Io’s Optical Aurorae in Jupiter’s Shadow

Recent studies have established that the majority of Io’s molecular atmosphere, SO2 and SO, condenses during its passage through Jupiter’s shadow. The eclipse response of Io’s atomic atmosphere is less certain, having been characterized solely by ultraviolet aurorae. Here we explore the response of optical aurorae for the first time. We find oxygen to be indifferent to the changing illumination with [O I] brightness merely tracking the plasma density at Io’s position in the torus. In shadow, line ratios confirm sparse SO2 coverage relative to O since their collisions would otherwise quench the emission. Io’s sodium aurora mostly disappears in eclipse and e-folding timescales for decline and recovery differ sharply: ~10 minutes at ingress and nearly 2 hours at egress. Only ion chemistry can produce such a disparity; Io’s molecular ionosphere is much weaker at egress due to rapid recombination. Auroral emission is also evident from potassium, confirming K as the major source of far red emissions seen in situ. In all cases, direct electron impact on atomic gas is sufficient to explain the brightness without invoking significant dissociative excitation of molecules. The non-response of O and rapid depletion of Na during Io’s eclipse phase is surprisingly inverted from the eclipse phase behavior of the SO2 and NaCl parent molecules.

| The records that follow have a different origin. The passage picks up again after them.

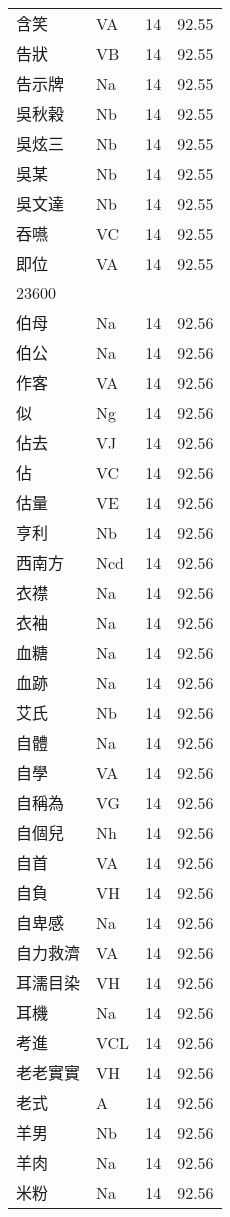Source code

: \documentclass[twocolumn]{book}
\begin{document}
\begin{supertabular}{llrr}
含笑 & VA & 14 &  92.55\\
告狀 & VB & 14 &  92.55\\
告示牌 & Na & 14 &  92.55\\
吳秋榖 & Nb & 14 &  92.55\\
吳炫三 & Nb & 14 &  92.55\\
吳某 & Nb & 14 &  92.55\\
吳文達 & Nb & 14 &  92.55\\
吞嚥 & VC & 14 &  92.55\\
即位 & VA & 14 &  92.55\\
23600\\
伯母 & Na & 14 &  92.56\\
伯公 & Na & 14 &  92.56\\
作客 & VA & 14 &  92.56\\
似 & Ng & 14 &  92.56\\
佔去 & VJ & 14 &  92.56\\
佔 & VC & 14 &  92.56\\
估量 & VE & 14 &  92.56\\
亨利 & Nb & 14 &  92.56\\
西南方 & Ncd & 14 &  92.56\\
衣襟 & Na & 14 &  92.56\\
衣袖 & Na & 14 &  92.56\\
血糖 & Na & 14 &  92.56\\
血跡 & Na & 14 &  92.56\\
艾氏 & Nb & 14 &  92.56\\
自體 & Na & 14 &  92.56\\
自學 & VA & 14 &  92.56\\
自稱為 & VG & 14 &  92.56\\
自個兒 & Nh & 14 &  92.56\\
自首 & VA & 14 &  92.56\\
自負 & VH & 14 &  92.56\\
自卑感 & Na & 14 &  92.56\\
自力救濟 & VA & 14 &  92.56\\
耳濡目染 & VH & 14 &  92.56\\
耳機 & Na & 14 &  92.56\\
考進 & VCL & 14 &  92.56\\
老老實實 & VH & 14 &  92.56\\
老式 & A & 14 &  92.56\\
羊男 & Nb & 14 &  92.56\\
羊肉 & Na & 14 &  92.56\\
米粉 & Na & 14 &  92.56\\

\end{supertabular}
\end{document}
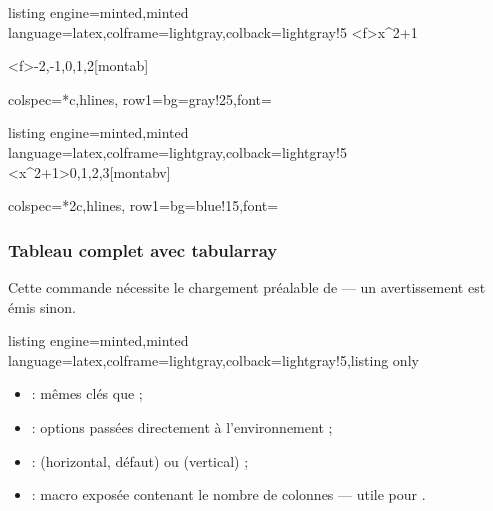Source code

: \documentclass[11pt,a4paper]{ltxdoc}
\begin{document}
\begin{tcblisting}{listing engine=minted,minted language=latex,colframe=lightgray,colback=lightgray!5}
\GenererFonction<f>{x^2+1}

\CalcTableauValeurs[Arrondi=1]<f>{-2,-1,0,1,2}[montab]

\begin{tblr}%
  [expand=\montab]%
  {%
    colspec={*{\montabnbvals}{c}},hlines,%
    row{1}={bg=gray!25,font=\bfseries}%
  }
  \montab
\end{tblr}
\end{tcblisting}

\begin{tcblisting}{listing engine=minted,minted language=latex,colframe=lightgray,colback=lightgray!5}
\CalcTableauValeurs*%
  [Expr,NomFct=g,NomVar=t]%
  <x^2+1>{0,1,2,3}[montabv]

\begin{tblr}%
  [expand=\montabv]%
  {%
    colspec={*{2}{c}},hlines,%
    row{1}={bg=blue!15,font=\bfseries}%
  }
  \montabv
\end{tblr}
\end{tcblisting}

\subsubsection{Tableau complet avec \textsf{tabularray}}

\begin{tcolorbox}[colframe=orange,colback=orange!5]
Cette commande nécessite le chargement préalable de
 — un avertissement est émis sinon.
\end{tcolorbox}

\begin{tcblisting}{listing engine=minted,minted language=latex,colframe=lightgray,colback=lightgray!5,listing only}

\end{tcblisting}

\begin{itemize}
  \item \MontreCode{[clés]} : mêmes clés que
   ;
  \item {} : options passées directement à l'environnement ;
  \item {} :  (horizontal, défaut) ou  (vertical) ;
  \item {} : macro exposée contenant le nombre de colonnes — utile pour .
\end{itemize}
\end{document}
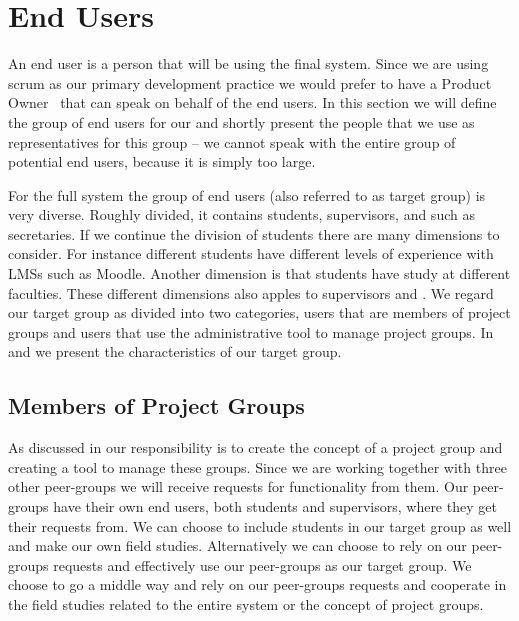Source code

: \section{End Users}
\label{sec:enduser}
An end user is a person that will be using the final system.
Since we are using scrum as our primary development practice we would prefer to have a Product Owner~\cite[p.~115]{Larman04} that can speak on behalf of the end users.
In this section we will define the group of end users for our \subsystem{} and shortly present the people that we use as representatives for this group -- we cannot speak with the entire group of potential end users, because it is simply too large.

For the full system the group of end users (also referred to as target group) is very diverse.
Roughly divided, it contains students, supervisors, and \admpers{} such as secretaries.
If we continue the division of students there are many dimensions to consider. 
For instance different students have different levels of experience with LMSs such as Moodle. Another dimension is that students have study at different faculties.
These different dimensions also apples to supervisors and \admpers{}.
We regard our target group as divided into two categories, users that are members of project groups and users that use the administrative tool to manage project groups.
In  and  we present the characteristics of our target group.

\subsection{Members of Project Groups}
\label{sub:endusersmembers}
As discussed in  our responsibility is to create the concept of a project group and creating a tool to manage these groups.
Since we are working together with three other peer-groups we will receive requests for functionality from them.
Our peer-groups have their own end users, both students and supervisors, where they get their requests from.
We can choose to include students in our target group as well and make our own field studies.
Alternatively we can choose to rely on our peer-groups requests and effectively use our peer-groups as our target group.
We choose to go a middle way and rely on our peer-groups requests and cooperate in the field studies related to the entire system or the concept of project groups.

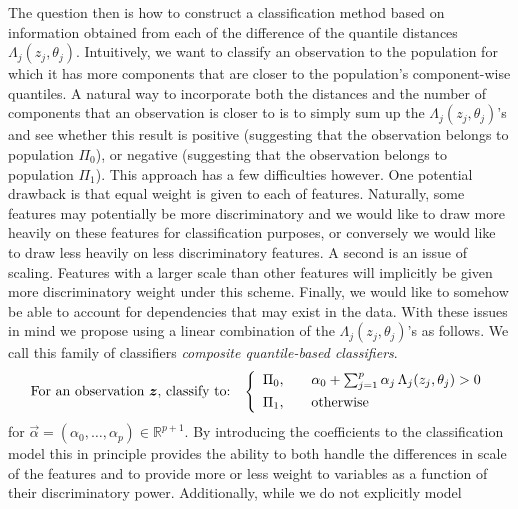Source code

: The question then is how to construct a classification method based on
information obtained from each of the difference of the quantile distances
$\Lambda_j(z_j, \theta_j)$.  Intuitively, we want to classify an observation to
the population for which it has more components that are closer to the
population's component-wise quantiles.  A natural way to incorporate both the
distances and the number of components that an observation is closer to is to
simply sum up the $\Lambda_j(z_j, \theta_j)$'s and see whether this result is
positive (suggesting that the observation belongs to population $\Pi_0$), or
negative (suggesting that the observation belongs to population $\Pi_1$).  This
approach has a few difficulties however.  One potential drawback is that equal
weight is given to each of features.  Naturally, some features may potentially
be more discriminatory and we would like to draw more heavily on these features
for classification purposes, or conversely we would like to draw less heavily on
less discriminatory features.  A second is an issue of scaling.  Features with a
larger scale than other features will implicitly be given more discriminatory
weight under this scheme.  Finally, we would like to somehow be able to account
for dependencies that may exist in the data.  With these issues in mind we
propose using a linear combination of the $\Lambda_j(z_j, \theta_j)$'s as
follows.  We call this family of classifiers \emph{composite quantile-based
  classifiers}.
\begin{equation}
  \label{eq:composite-classifier}
  \text{For an observation $\vec{z}$, classify to:} \hspace{3mm}
  \left\{
    \begin{array}{lll}
      \Pi_0, & & %
                 \alpha_0 + \sum_{j=1}^p \alpha_j \,
                 \Lambda_j (z_j, \theta_j) > 0 \\[1ex]
      \Pi_1, & & \text{otherwise}
    \end{array}
  \right.
\end{equation}
for $\vec{\alpha} = (\alpha_0, \dots, \alpha_p) \in \mathbb{R}^{p+1}$.  By
introducing the coefficients to the classification model this in principle
provides the ability to both handle the differences in scale of the features and
to provide more or less weight to variables as a function of their
discriminatory power. Additionally, while we do not explicitly model
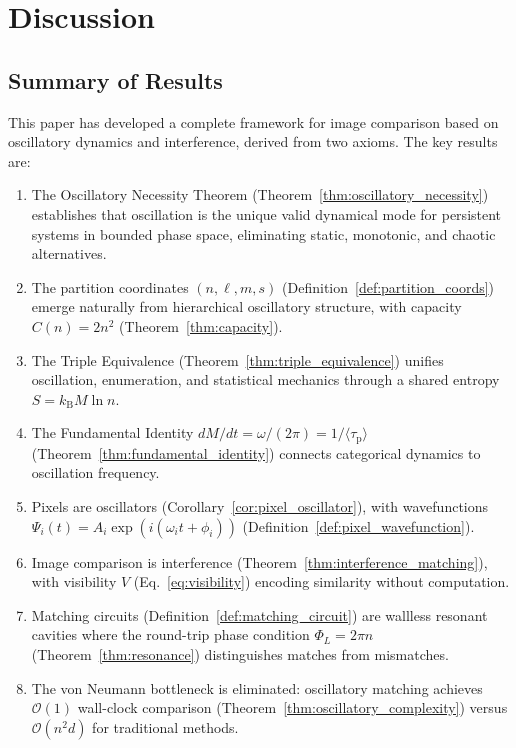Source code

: \documentclass[11pt,twocolumn,a4paper]{article}
\newcommand{\kb}{k_{\mathrm{B}}}
\newcommand{\BigO}{\mathcal{O}}
\newcommand{\taup}{\tau_{\mathrm{p}}}
\begin{document}
\section{Discussion}\label{sec:discussion}

\subsection{Summary of Results}

This paper has developed a complete framework for image comparison based on oscillatory dynamics and interference, derived from two axioms. The key results are:

\begin{enumerate}[label=(\arabic*)]
    \item The Oscillatory Necessity Theorem (Theorem~\ref{thm:oscillatory_necessity}) establishes that oscillation is the unique valid dynamical mode for persistent systems in bounded phase space, eliminating static, monotonic, and chaotic alternatives.

    \item The partition coordinates $(n, \ell, m, s)$ (Definition~\ref{def:partition_coords}) emerge naturally from hierarchical oscillatory structure, with capacity $C(n) = 2n^2$ (Theorem~\ref{thm:capacity}).

    \item The Triple Equivalence (Theorem~\ref{thm:triple_equivalence}) unifies oscillation, enumeration, and statistical mechanics through a shared entropy $S = \kb M \ln n$.

    \item The Fundamental Identity $dM/dt = \omega/(2\pi) = 1/\langle\taup\rangle$ (Theorem~\ref{thm:fundamental_identity}) connects categorical dynamics to oscillation frequency.

    \item Pixels are oscillators (Corollary~\ref{cor:pixel_oscillator}), with wavefunctions $\Psi_i(t) = A_i \exp(i(\omega_i t + \phi_i))$ (Definition~\ref{def:pixel_wavefunction}).

    \item Image comparison is interference (Theorem~\ref{thm:interference_matching}), with visibility $V$ (Eq.~\eqref{eq:visibility}) encoding similarity without computation.

    \item Matching circuits (Definition~\ref{def:matching_circuit}) are wallless resonant cavities where the round-trip phase condition $\Phi_L = 2\pi n$ (Theorem~\ref{thm:resonance}) distinguishes matches from mismatches.

    \item The von Neumann bottleneck is eliminated: oscillatory matching achieves $\BigO(1)$ wall-clock comparison (Theorem~\ref{thm:oscillatory_complexity}) versus $\BigO(n^2 d)$ for traditional methods.
\end{enumerate}
\end{document}
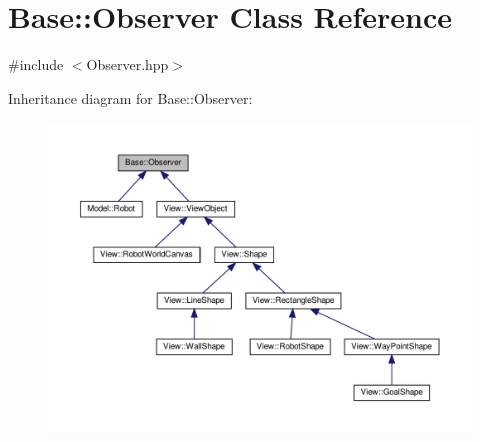 \hypertarget{class_base_1_1_observer}{}\section{Base\+:\+:Observer Class Reference}
\label{class_base_1_1_observer}


{\ttfamily \#include $<$Observer.\+hpp$>$}



Inheritance diagram for Base\+:\+:Observer\+:
\nopagebreak
\begin{figure}[H]
\begin{center}
\leavevmode
\includegraphics[width=350pt]{class_base_1_1_observer__inherit__graph}
\end{center}
\end{figure}
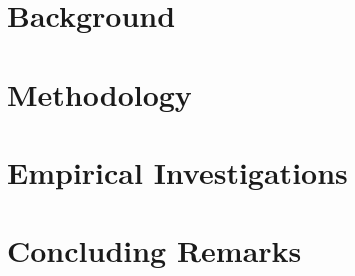 \documentclass[g5paper,twoside,phd,electronic]{kthesis}
\begin{document}
\frontmatter
\maketitle
\makecopyright
\makededication



\tableofcontents*
\listoffigures
\listoftables
\listofalgorithms
\mainmatter

\newpage
\part{Background}

\newpage

\newpage

\newpage

\newpage
\part{Methodology}

\newpage
\part{Empirical Investigations}

\newpage

\newpage

\newpage

\newpage

\newpage
\part{Concluding Remarks}

\newpage

\backmatter
\printindex

\end{document}
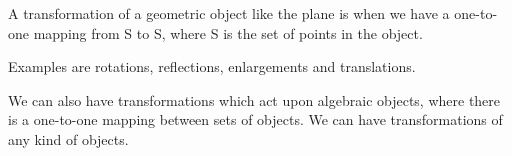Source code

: A transformation of a geometric object like the plane is when we
have a one-to-one mapping from S to S, where S is the set
of points in the object.
\par
Examples are rotations, reflections, enlargements and translations.
\par
We can also have transformations which act upon algebraic objects,
where there is a one-to-one mapping between sets of objects. We can have transformations
of any kind of objects.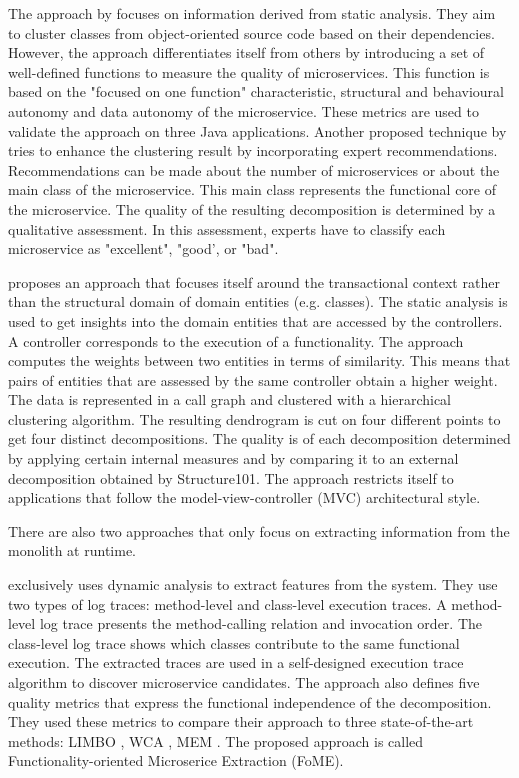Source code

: The approach by \citeauthor{selmadji2018re} \cite{selmadji2018re} focuses on information derived from static analysis. They aim to cluster classes from object-oriented source code based on their dependencies. However, the approach differentiates itself from others by introducing a set of well-defined functions to measure the quality of microservices. This function is based on the "focused on one function" characteristic, structural and behavioural autonomy and data autonomy of the microservice. These metrics are used to validate the approach on three Java applications.
Another proposed technique by \citeauthor{selmadji2020monolithic} \cite{selmadji2020monolithic} tries to enhance the clustering result by incorporating expert recommendations. Recommendations can be made about the number of microservices or about the main class of the microservice. This main class represents the functional core of the microservice. The quality of the resulting decomposition is determined by a qualitative assessment. In this assessment, experts have to classify each microservice as "excellent", "good', or "bad". \par
\citeauthor{nunes2019monolith} \cite{nunes2019monolith} proposes an approach that focuses itself around the transactional context rather than the structural domain of domain entities (e.g. classes). The static analysis is used to get insights into the domain entities that are accessed by the controllers. A controller corresponds to the execution of a functionality. The approach computes the weights between two entities in terms of similarity. This means that pairs of entities that are assessed by the same controller obtain a higher weight. The data is represented in a call graph and clustered with a hierarchical clustering algorithm. The resulting dendrogram is cut on four different points to get four distinct decompositions. The quality is of each decomposition determined by applying certain internal measures and by comparing it to an external decomposition obtained by Structure101. The approach restricts itself to applications that follow the model-view-controller (MVC) architectural style. \par
There are also two approaches that only focus on extracting information from the monolith at runtime. \par
\citeauthor{jin2018functionality} \cite{jin2018functionality} exclusively uses dynamic analysis to extract features from the system. They use two types of log traces: method-level and class-level execution traces. A method-level log trace presents the method-calling relation and invocation order. The class-level log trace shows which classes contribute to the same functional execution. The extracted traces are used in a self-designed execution trace algorithm to discover microservice candidates. The approach also defines five quality metrics that express the functional independence of the decomposition. They used these metrics to compare their approach to three state-of-the-art methods: LIMBO \cite{andritsos2005information}, WCA \cite{chatterjee2002wca}, MEM \cite{mazlami2017extraction}. The proposed approach is called Functionality-oriented Microserice Extraction (FoME). \par
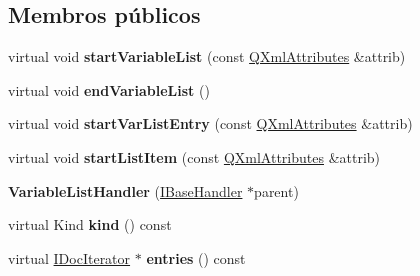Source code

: \subsection*{Membros públicos}
\begin{DoxyCompactItemize}
\item 
\hypertarget{class_variable_list_handler_a41323d0f7798eee31fff5dc7acd7b892}{virtual void {\bfseries start\-Variable\-List} (const \hyperlink{class_q_xml_attributes}{Q\-Xml\-Attributes} \&attrib)}\label{class_variable_list_handler_a41323d0f7798eee31fff5dc7acd7b892}

\item 
\hypertarget{class_variable_list_handler_a7c20803af73a736045f3203141293029}{virtual void {\bfseries end\-Variable\-List} ()}\label{class_variable_list_handler_a7c20803af73a736045f3203141293029}

\item 
\hypertarget{class_variable_list_handler_aeb8206ccc87413e840f5136c28ecf915}{virtual void {\bfseries start\-Var\-List\-Entry} (const \hyperlink{class_q_xml_attributes}{Q\-Xml\-Attributes} \&attrib)}\label{class_variable_list_handler_aeb8206ccc87413e840f5136c28ecf915}

\item 
\hypertarget{class_variable_list_handler_a1d5575fc3ee8b524bd469a184fe15b05}{virtual void {\bfseries start\-List\-Item} (const \hyperlink{class_q_xml_attributes}{Q\-Xml\-Attributes} \&attrib)}\label{class_variable_list_handler_a1d5575fc3ee8b524bd469a184fe15b05}

\item 
\hypertarget{class_variable_list_handler_a8db312a6a14038c580a38f7db629c913}{{\bfseries Variable\-List\-Handler} (\hyperlink{class_i_base_handler}{I\-Base\-Handler} $\ast$parent)}\label{class_variable_list_handler_a8db312a6a14038c580a38f7db629c913}

\item 
\hypertarget{class_variable_list_handler_af8e62c8a81ddf2283205cc8955de50eb}{virtual Kind {\bfseries kind} () const }\label{class_variable_list_handler_af8e62c8a81ddf2283205cc8955de50eb}

\item 
\hypertarget{class_variable_list_handler_a471f34805bf0eb6472512f5c9b5f0d10}{virtual \hyperlink{class_i_doc_iterator}{I\-Doc\-Iterator} $\ast$ {\bfseries entries} () const }\label{class_variable_list_handler_a471f34805bf0eb6472512f5c9b5f0d10}

\end{DoxyCompactItemize}
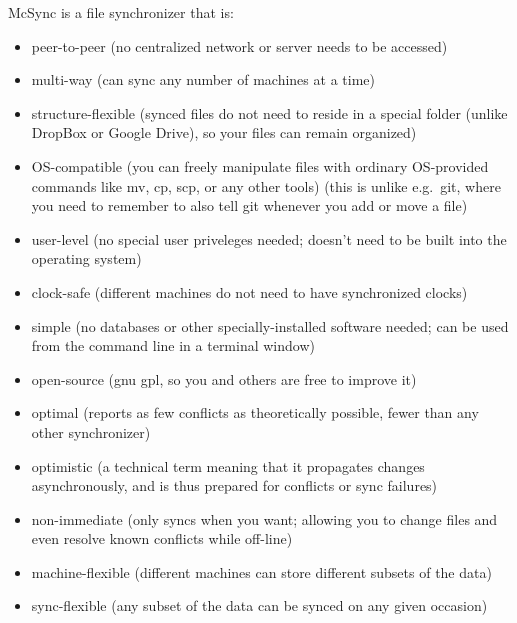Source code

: \documentclass{book}
\begin{document}
\noindent McSync is a file synchronizer that is:
\begin{itemize}\label{features}
\itemsep -4pt

\item peer-to-peer
(no centralized network or server needs to be accessed)

\item multi-way
(can sync any number of machines at a time)

\item structure-flexible
(synced files do not need to reside in a special folder (unlike DropBox or Google Drive),
so your files can remain organized)

\item OS-compatible
(you can freely manipulate files with ordinary OS-provided commands like mv, cp, scp, or any other tools) (this is unlike e.g.\ git, where you need to remember to also tell git whenever you add or move a file)

\item user-level
(no special user priveleges needed; doesn't need to be built into the operating system)

\item clock-safe
(different machines do not need to have synchronized clocks)

\item simple
(no databases or other specially-installed software needed; can be used from the command line in a terminal window)

\item open-source
(gnu gpl, so you and others are free to improve it)

\item optimal
(reports as few conflicts as theoretically possible, fewer than any other synchronizer)

\item optimistic
(a technical term meaning that it propagates changes asynchronously, and is thus prepared for conflicts or sync failures)

\item non-immediate
(only syncs when you want; allowing you to change files and even resolve known conflicts while off-line)

\item machine-flexible
(different machines can store different subsets of the data)

\item sync-flexible
(any subset of the data can be synced on any given occasion)


\end{itemize}
\end{document}
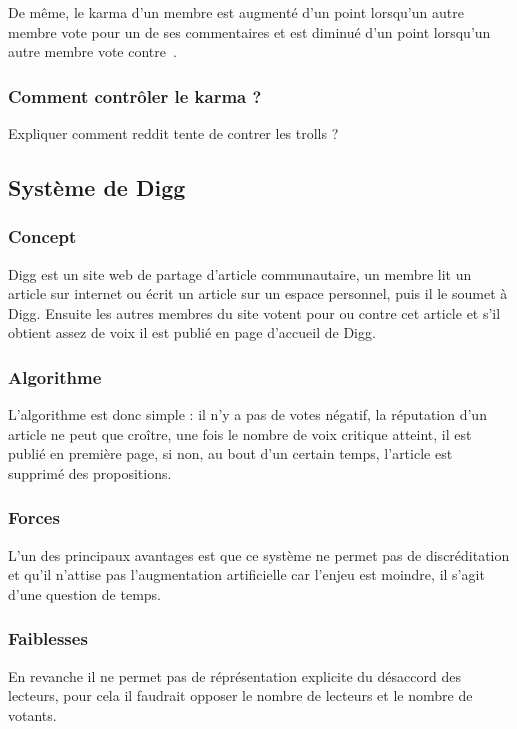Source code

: \documentclass[a4paper, 11pt]{article} %
\begin{document}
De même, le karma d'un membre est augmenté d'un point lorsqu'un autre membre vote pour un de ses commentaires et est diminué d'un point lorsqu'un autre membre vote contre~\cite{RedditTroll}.

\subsubsection{Comment contrôler le karma ?}
Expliquer comment reddit tente de contrer les trolls ?


\subsection{Système de Digg}
\subsubsection{Concept}
Digg est un site web de partage d'article communautaire, un membre lit un article sur internet ou écrit un article sur un espace personnel, puis il le soumet à Digg.
Ensuite les autres membres du site votent pour ou contre cet article et s'il obtient assez de voix il est publié en page d'accueil de Digg.

\subsubsection{Algorithme}
L'algorithme est donc simple : il n'y a pas de votes négatif, la réputation d'un article ne peut que croître, une fois le nombre de voix critique atteint, il est publié en première page, si non, au bout d'un certain temps, l'article est supprimé des propositions.

\subsubsection{Forces}
L'un des principaux avantages est que ce système ne permet pas de discréditation et qu'il n'attise pas l'augmentation artificielle car l'enjeu est moindre, il s'agit d'une question de temps.

\subsubsection{Faiblesses}
En revanche il ne permet pas de réprésentation explicite du désaccord des lecteurs, pour cela il faudrait opposer le nombre de lecteurs et le nombre de votants.






\end{document}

Io’s [O I] 6300 Å line emission amidst Jupiter scattered light on 24 April 2019 with LBT/PEPSI. The red-to-blue color scheme shows elapsed time in shadow. Scattered light levels increase as Io approaches the jovian limb and dotted lines show the fitting of a background spectrum to this component. Lower panel shows the residual after scattered light subtraction. Gaussians are fit to Io’s emission line, which Doppler shifts slightly in time. The observing geometry for the LBT/PEPSI observations is shown on the left panel.